*TRY IT*: State how many lines in the listing contain the string "zniszczenia", and add nothing to that number.

*EXTRACTED ENTRIES*:
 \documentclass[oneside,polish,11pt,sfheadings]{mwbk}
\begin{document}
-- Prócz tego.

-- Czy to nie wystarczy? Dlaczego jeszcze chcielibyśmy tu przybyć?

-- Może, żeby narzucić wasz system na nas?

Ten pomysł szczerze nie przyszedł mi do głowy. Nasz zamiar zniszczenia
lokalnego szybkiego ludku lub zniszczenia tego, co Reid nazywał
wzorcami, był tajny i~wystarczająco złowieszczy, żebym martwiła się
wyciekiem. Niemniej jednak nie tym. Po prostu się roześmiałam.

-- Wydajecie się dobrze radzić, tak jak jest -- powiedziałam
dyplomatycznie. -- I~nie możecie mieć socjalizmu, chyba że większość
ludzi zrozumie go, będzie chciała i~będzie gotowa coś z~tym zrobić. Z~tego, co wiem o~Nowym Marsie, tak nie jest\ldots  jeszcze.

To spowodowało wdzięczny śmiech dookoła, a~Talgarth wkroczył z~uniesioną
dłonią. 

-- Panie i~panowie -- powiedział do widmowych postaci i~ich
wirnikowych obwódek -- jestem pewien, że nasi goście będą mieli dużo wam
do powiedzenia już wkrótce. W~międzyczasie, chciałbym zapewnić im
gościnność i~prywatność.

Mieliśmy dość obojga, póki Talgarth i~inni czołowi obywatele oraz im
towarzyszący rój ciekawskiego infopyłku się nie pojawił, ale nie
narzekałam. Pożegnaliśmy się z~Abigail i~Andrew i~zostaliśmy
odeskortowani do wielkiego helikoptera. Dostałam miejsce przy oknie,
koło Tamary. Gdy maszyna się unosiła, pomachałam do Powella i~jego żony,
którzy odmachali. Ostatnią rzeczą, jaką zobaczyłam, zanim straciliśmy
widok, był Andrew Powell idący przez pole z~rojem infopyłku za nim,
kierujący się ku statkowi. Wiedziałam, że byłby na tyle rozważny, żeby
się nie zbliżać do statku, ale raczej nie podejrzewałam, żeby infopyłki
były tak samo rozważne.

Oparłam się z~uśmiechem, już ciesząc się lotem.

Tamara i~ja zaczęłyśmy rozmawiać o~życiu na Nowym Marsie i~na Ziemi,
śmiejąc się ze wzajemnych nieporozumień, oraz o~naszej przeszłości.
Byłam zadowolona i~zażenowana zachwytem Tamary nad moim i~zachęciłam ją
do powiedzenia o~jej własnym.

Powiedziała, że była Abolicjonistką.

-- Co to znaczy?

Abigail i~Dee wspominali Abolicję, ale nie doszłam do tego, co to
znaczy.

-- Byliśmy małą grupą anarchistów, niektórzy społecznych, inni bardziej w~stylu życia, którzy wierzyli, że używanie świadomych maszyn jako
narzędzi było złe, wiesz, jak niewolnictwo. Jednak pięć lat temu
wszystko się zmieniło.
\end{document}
* * *
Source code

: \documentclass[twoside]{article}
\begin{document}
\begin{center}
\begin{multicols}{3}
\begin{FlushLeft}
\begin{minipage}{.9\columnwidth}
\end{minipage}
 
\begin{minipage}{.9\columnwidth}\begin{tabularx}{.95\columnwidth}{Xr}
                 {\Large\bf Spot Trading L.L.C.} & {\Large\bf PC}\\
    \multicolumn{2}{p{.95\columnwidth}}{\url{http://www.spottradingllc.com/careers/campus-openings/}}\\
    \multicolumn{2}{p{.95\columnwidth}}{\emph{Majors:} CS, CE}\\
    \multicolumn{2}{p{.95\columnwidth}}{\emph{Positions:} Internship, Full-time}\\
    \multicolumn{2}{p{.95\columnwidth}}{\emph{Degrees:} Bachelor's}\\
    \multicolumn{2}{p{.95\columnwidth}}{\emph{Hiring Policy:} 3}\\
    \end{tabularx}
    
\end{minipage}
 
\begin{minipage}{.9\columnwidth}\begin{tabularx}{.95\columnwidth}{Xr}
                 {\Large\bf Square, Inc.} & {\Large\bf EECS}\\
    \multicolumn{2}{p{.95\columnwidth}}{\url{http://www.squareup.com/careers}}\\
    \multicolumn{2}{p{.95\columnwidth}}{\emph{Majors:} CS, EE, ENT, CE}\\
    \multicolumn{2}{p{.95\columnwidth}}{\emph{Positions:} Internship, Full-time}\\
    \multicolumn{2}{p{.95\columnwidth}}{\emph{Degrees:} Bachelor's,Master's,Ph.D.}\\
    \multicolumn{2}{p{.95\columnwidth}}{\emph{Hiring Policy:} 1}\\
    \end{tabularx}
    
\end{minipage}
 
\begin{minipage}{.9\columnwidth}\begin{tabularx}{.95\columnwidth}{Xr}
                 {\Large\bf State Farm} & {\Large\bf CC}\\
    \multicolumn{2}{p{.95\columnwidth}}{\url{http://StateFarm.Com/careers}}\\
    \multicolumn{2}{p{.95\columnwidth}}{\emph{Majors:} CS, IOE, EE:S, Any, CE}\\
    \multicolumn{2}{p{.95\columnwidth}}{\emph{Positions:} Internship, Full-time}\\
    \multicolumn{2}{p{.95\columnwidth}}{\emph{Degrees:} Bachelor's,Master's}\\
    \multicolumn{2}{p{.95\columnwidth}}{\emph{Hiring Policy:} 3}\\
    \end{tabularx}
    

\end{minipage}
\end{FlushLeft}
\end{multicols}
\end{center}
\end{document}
--
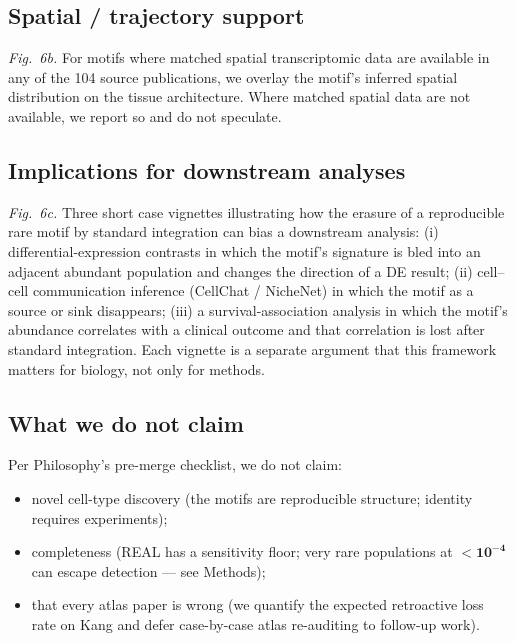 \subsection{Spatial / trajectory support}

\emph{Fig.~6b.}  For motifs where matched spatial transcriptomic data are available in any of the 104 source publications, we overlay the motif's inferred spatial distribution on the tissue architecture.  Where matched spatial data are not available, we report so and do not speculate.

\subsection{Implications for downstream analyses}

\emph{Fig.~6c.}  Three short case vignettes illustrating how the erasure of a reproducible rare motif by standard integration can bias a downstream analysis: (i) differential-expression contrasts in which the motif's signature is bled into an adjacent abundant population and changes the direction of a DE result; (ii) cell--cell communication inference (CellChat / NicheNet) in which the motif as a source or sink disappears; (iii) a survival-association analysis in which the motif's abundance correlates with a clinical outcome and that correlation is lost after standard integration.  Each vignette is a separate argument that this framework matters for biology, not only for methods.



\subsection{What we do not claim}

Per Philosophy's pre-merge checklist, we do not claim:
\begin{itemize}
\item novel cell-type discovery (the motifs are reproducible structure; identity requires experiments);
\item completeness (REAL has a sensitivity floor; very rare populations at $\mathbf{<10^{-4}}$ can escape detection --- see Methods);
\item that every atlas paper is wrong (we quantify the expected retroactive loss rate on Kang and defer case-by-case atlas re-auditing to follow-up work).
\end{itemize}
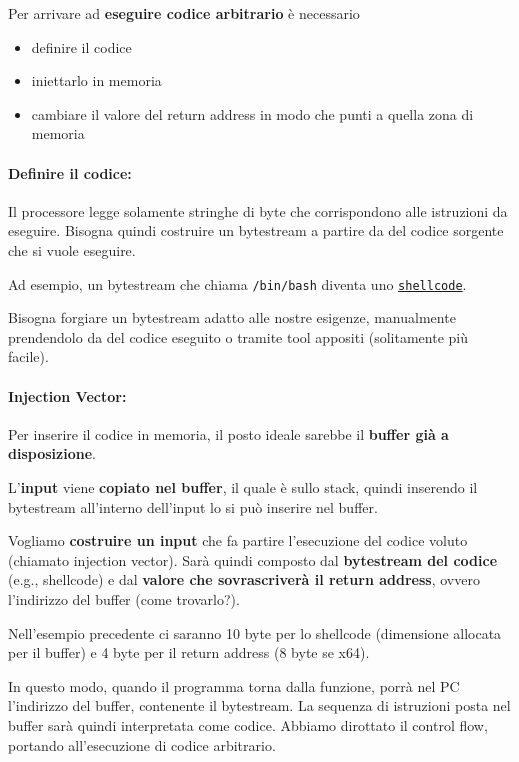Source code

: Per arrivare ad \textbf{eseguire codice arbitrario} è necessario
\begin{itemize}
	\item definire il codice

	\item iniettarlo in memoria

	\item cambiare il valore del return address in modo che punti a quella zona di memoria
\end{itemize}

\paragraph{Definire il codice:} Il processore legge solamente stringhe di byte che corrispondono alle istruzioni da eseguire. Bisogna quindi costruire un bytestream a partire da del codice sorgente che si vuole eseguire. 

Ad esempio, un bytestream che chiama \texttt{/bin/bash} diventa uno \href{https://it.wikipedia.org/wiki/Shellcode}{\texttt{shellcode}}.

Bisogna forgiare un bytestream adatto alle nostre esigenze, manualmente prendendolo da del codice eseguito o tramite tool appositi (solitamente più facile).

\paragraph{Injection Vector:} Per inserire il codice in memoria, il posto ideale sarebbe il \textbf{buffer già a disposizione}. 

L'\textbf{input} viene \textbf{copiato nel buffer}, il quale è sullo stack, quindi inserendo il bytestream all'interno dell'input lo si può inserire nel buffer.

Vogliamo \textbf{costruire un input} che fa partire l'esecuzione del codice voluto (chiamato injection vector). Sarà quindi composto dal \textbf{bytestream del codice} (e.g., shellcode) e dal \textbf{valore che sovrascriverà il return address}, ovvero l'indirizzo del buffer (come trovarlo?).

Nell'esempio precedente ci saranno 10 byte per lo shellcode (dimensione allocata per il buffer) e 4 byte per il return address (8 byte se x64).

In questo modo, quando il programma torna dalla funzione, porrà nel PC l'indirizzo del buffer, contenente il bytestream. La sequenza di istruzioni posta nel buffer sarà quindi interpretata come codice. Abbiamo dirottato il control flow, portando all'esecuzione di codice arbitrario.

*RESPONSE BELOW*: 2